Memang, di dalam pondok yang saya mukim ini sangat banyak sekali tanaman. Sepertihalnya ada pohon pisang, pohon nangka, pohon alpukat, pohon pepaya dan lain sebagainya. Teman-teman pondok biasa memasak tanaman yang ditanam di samping timur gedung madrasah. Hal ini sering dilakukan karena untuk menghemat biaya hidup. Iya, kami di pondok harus bisa prihatin dalam mengatur pola hidup. Kalau bersikap gensi atau inging terlihat seperti orang kaya, maka itu akan menjadikan kekacauan pada diri sendiri. Cukup nikmati saja apa adanya hidup yang diberikan oleh Allah swt.
Sayuran yang menjadi legenda di pondok adalah oseng pepaya. Dalam bahasa jawa disebut jangan ketes. Jangan = sayur dan kates = pepaya. Pepaya yang digunakan adalah pepaya yang belum matang. Warnanya masih hijau dan kalau kulitnya dikupas akan keluar getah berwarna putih. Biasanya teman-teman memasaknya ala oseng-oseng, yaitu masakan tanpa adanya kuah. Terkadang juga memasak menggunakan santan. Rasanya sama saja, semua terasa nikmat kalau dimakan bersama-sama.
Selain jangan kates, termasuk legenda lagi ada jangan terong. Nah, sayur ini adalah sayur favorit bagi kami. Cara memasaknya cukup mudah, hanya memakai bawang putih, bawang merah, cabai dan beberapa bumbu penyedap yang dijual di warung-warung. Makanpun terasa nikmat karena bersama-sama dalam satu nampan. Bagi kami ini adalah kenikmatan yang nyata.
Sayur yang telah dimasak terkadang tidak habis seluruhnya. Sisa sayurnya tidaklah dibuang, melainkan dijadikan blendrang. Tahukah blendrang itu apa? Yaitu sayur kemarin yang di angerin/dipanasin. Biasanya manasinnya pas pada malam hari agar ke esokan harinya dapat dinikmati bersama-sama sebagai menu sarapan.

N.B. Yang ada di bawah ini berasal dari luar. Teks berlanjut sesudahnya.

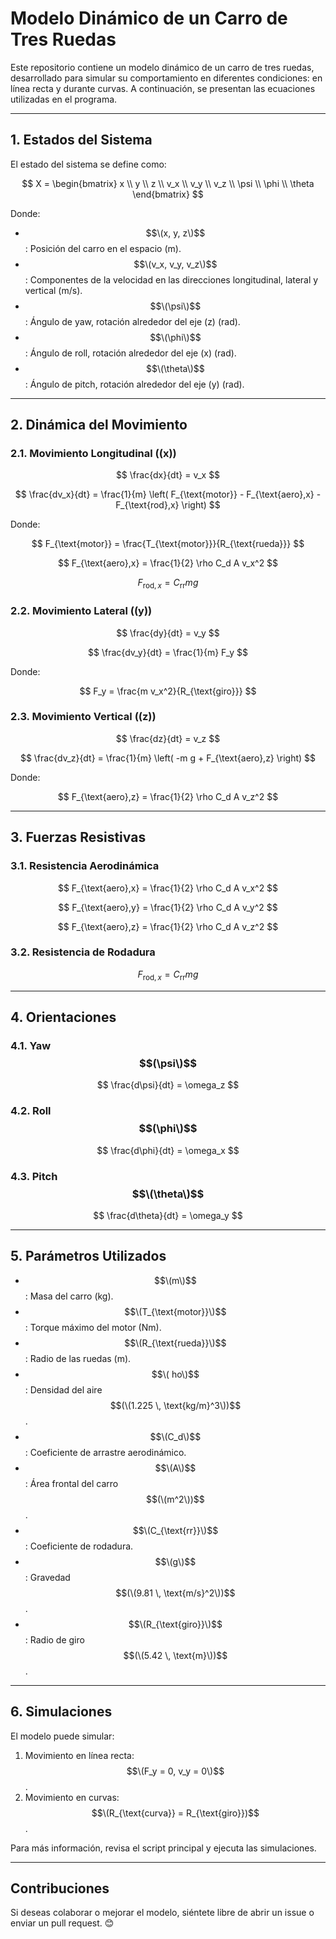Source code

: # Modelo Dinámico de un Carro de Tres Ruedas

Este repositorio contiene un modelo dinámico de un carro de tres ruedas, desarrollado para simular su comportamiento en diferentes condiciones: en línea recta y durante curvas. A continuación, se presentan las ecuaciones utilizadas en el programa.

---

## 1. Estados del Sistema

El estado del sistema se define como:

$$
X = \begin{bmatrix} x \\ y \\ z \\ v_x \\ v_y \\ v_z \\ \psi \\ \phi \\ \theta \end{bmatrix}
$$

Donde:
- $$\(x, y, z\)$$: Posición del carro en el espacio (m).
- $$\(v_x, v_y, v_z\)$$: Componentes de la velocidad en las direcciones longitudinal, lateral y vertical (m/s).
- $$\(\psi\)$$: Ángulo de yaw, rotación alrededor del eje \(z\) (rad).
- $$\(\phi\)$$: Ángulo de roll, rotación alrededor del eje \(x\) (rad).
- $$\(\theta\)$$: Ángulo de pitch, rotación alrededor del eje \(y\) (rad).

---

## 2. Dinámica del Movimiento

### 2.1. Movimiento Longitudinal (\(x\))

$$
\frac{dx}{dt} = v_x
$$

$$
\frac{dv_x}{dt} = \frac{1}{m} \left( F_{\text{motor}} - F_{\text{aero},x} - F_{\text{rod},x} \right)
$$

Donde:

$$
F_{\text{motor}} = \frac{T_{\text{motor}}}{R_{\text{rueda}}}
$$

$$
F_{\text{aero},x} = \frac{1}{2} \rho C_d A v_x^2
$$

$$
F_{\text{rod},x} = C_{\text{rr}} m g
$$

### 2.2. Movimiento Lateral (\(y\))

$$
\frac{dy}{dt} = v_y
$$

$$
\frac{dv_y}{dt} = \frac{1}{m} F_y
$$

Donde:

$$
F_y = \frac{m v_x^2}{R_{\text{giro}}}
$$

### 2.3. Movimiento Vertical (\(z\))

$$
\frac{dz}{dt} = v_z
$$

$$
\frac{dv_z}{dt} = \frac{1}{m} \left( -m g + F_{\text{aero},z} \right)
$$

Donde:

$$
F_{\text{aero},z} = \frac{1}{2} \rho C_d A v_z^2
$$

---

## 3. Fuerzas Resistivas

### 3.1. Resistencia Aerodinámica

$$
F_{\text{aero},x} = \frac{1}{2} \rho C_d A v_x^2
$$

$$
F_{\text{aero},y} = \frac{1}{2} \rho C_d A v_y^2
$$

$$
F_{\text{aero},z} = \frac{1}{2} \rho C_d A v_z^2
$$

### 3.2. Resistencia de Rodadura

$$
F_{\text{rod},x} = C_{\text{rr}} m g
$$

---

## 4. Orientaciones

### 4.1. Yaw $$(\psi\)$$

$$
\frac{d\psi}{dt} = \omega_z
$$

### 4.2. Roll $$(\phi\)$$

$$
\frac{d\phi}{dt} = \omega_x
$$

### 4.3. Pitch $$\(\theta\)$$

$$
\frac{d\theta}{dt} = \omega_y
$$

---

## 5. Parámetros Utilizados

- $$\(m\)$$: Masa del carro (kg).
- $$\(T_{\text{motor}}\)$$: Torque máximo del motor (Nm).
- $$\(R_{\text{rueda}}\)$$: Radio de las ruedas (m).
- $$\(
ho\)$$: Densidad del aire $$(\(1.225 \, \text{kg/m}^3\))$$.
- $$\(C_d\)$$: Coeficiente de arrastre aerodinámico.
- $$\(A\)$$: Área frontal del carro $$(\(m^2\))$$.
- $$\(C_{\text{rr}}\)$$: Coeficiente de rodadura.
- $$\(g\)$$: Gravedad $$(\(9.81 \, \text{m/s}^2\))$$.
- $$\(R_{\text{giro}}\)$$: Radio de giro $$(\(5.42 \, \text{m}\))$$.

---

## 6. Simulaciones

El modelo puede simular:
1. Movimiento en línea recta: $$\(F_y = 0, v_y = 0\)$$.
2. Movimiento en curvas: $$\(R_{\text{curva}} = R_{\text{giro}})$$.

Para más información, revisa el script principal y ejecuta las simulaciones.

---

## Contribuciones

Si deseas colaborar o mejorar el modelo, siéntete libre de abrir un issue o enviar un pull request. 😊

Sebagian orang mungkin tidak banyak mengenal istilah blendrang. Saya sendiri saja mengenal istilah blendrang pada saat di pondok ini. Saya tahunya ya sayur kemarin yang dipanasin. Maklum saja, saya berasal dari daerah Sumatera. Semua bahasa Jawa halus perlahan saya pelajari di pondok ini. Dulu saya hanya bisa bilang inggih “iya” dan mboten “tidak”. Dua kata itu menjadikan saya bisa berkomunikasi berbahasa Jawa halus.

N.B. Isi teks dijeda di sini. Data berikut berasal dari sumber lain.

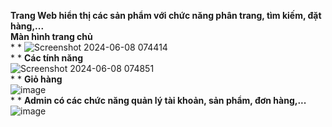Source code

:  **Trang Web hiển thị các sản phẩm với chức năng phân trang, tìm kiếm, đặt hàng,...**  
                                        **Màn hình trang chủ**  
  *
  *
![Screenshot 2024-06-08 074414](https://github.com/trdquang/PetShope_SpringBoot/assets/104458998/ab815dcd-2770-448c-9e89-67b670eb39a1)  
*
*
**Các tính năng**  
![Screenshot 2024-06-08 074851](https://github.com/trdquang/PetShope_SpringBoot/assets/104458998/f06a0dc3-2a75-4ff1-9160-e913723ab2f8)  
*
*
**Giỏ hàng**  
![image](https://github.com/trdquang/PetShope_SpringBoot/assets/104458998/5a081eab-519b-4f63-9d6e-51405041f387)  
*
*
**Admin có các chức năng quản lý tài khoản, sản phẩm, đơn hàng,...**  
![image](https://github.com/trdquang/PetShope_SpringBoot/assets/104458998/4f958863-e15e-4976-9259-4c01a7d95bb4)  
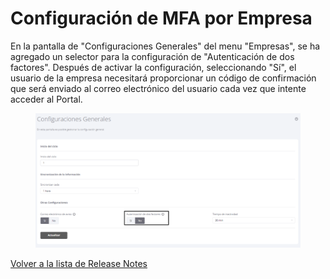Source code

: # Configuración de MFA por Empresa

En la pantalla de "Configuraciones Generales" del menu  "Empresas", se ha agregado un selector para la configuración de "Autenticación de dos factores". Después de activar la configuración, seleccionando "Sí", el usuario de la empresa necesitará proporcionar un código de confirmación que será enviado al correo electrónico del usuario cada vez que intente acceder al Portal.&#x20;

<figure><img src="../../.gitbook/assets/Captura de tela 2024-04-04 135735.png" alt=""><figcaption></figcaption></figure>

[Volver a la lista de Release Notes](../release-notes-less-than-nomeproduto-greater-than-v7.0.0.md)
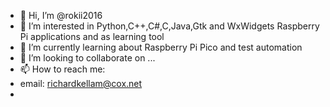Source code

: - 👋 Hi, I’m @rokii2016
- 👀 I’m interested in Python,C++,C#,C,Java,Gtk and WxWidgets Raspberry Pi applications and as learning tool
- 🌱 I’m currently learning about Raspberry Pi Pico and test automation
- 💞️ I’m looking to collaborate on ...
- 📫 How to reach me:
- email: richardkellam@cox.net
- 

<!---
rokii2016/rokii2016 is a ✨ special ✨ repository because its `README.md` (this file) appears on your GitHub profile.
You can click the Preview link to take a look at your changes.
--->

Jangan blendrang bagi santri adalah santapan yang luar biasa nikmat. Memang tidak seberapa mewahnya, tapi kita diajarkan untuk tidak membuang-buang makanan. Jadi, dengan memblendrangnya dapat meminimalisir makanan itu terbuang sia-sia.
Awalanya saya sendiri begitu kurang menyukai jangan terong. Saat masih di rumah, ibu sering memasak jangan terong. Saya hanya mendiamkan saja dan mengambil menu yang lainnya. Apalagi jangan terongnya sampai di blendrang hmmm pastinya tidak doyan. Hehehe. Bukannya manja ya, tapi memang kalau tidak suka ya tidak tidak bisa dipaksakan.
Namun, ada kejadian yang luar biasa ketika saya di masuk dalam pondok. Saya perlahan terbiasa memakan jangan terong masakan teman-teman. Bahkan terong menjadi menu favorit saya ketika di pondok. Entah kenapa saya bisa suka makan makanan yang dulunya saya kurang nafsu memakannya. Mungkin, memang tidak ada makanan lain yang dimakan, kecuali jangan terong hehehehe.
Awal saya bisa masak juga ketika di dalam pondok. Dulu pernah baru pertama masuk pondok langsung di suruh manasin sayur. Waktu itu sayurnya adalah sayur kacang koro atau biasa disebut dengan jangan koro. Saya yang belum pernah manasin sayur ini, tiba-tiba saja lupa mematikan kompor. Ceritanya itu, saya meletakkan jangan koro sisa kemarin sore di atas kompor yang sudah saya nyalakan. Kemudian saya kembali lagi ke kamar. Saking asyiknya ngobrol bersama teman-teman, eeehhhh ladalah ternyata lupa mematikan kompornya. Ada salah satu teman yang berteriak, jangan e gosong jangane gosong “sayurnya gosong sayurnya gosong” dengan nada keras. Spontan saya teringan jangan koro yang saya panasin tadi. Setelah saya lihat, ternyata sudah gosong semuanya sampai dasar wajannya. Alhasil jadilah blendrang yang gosong.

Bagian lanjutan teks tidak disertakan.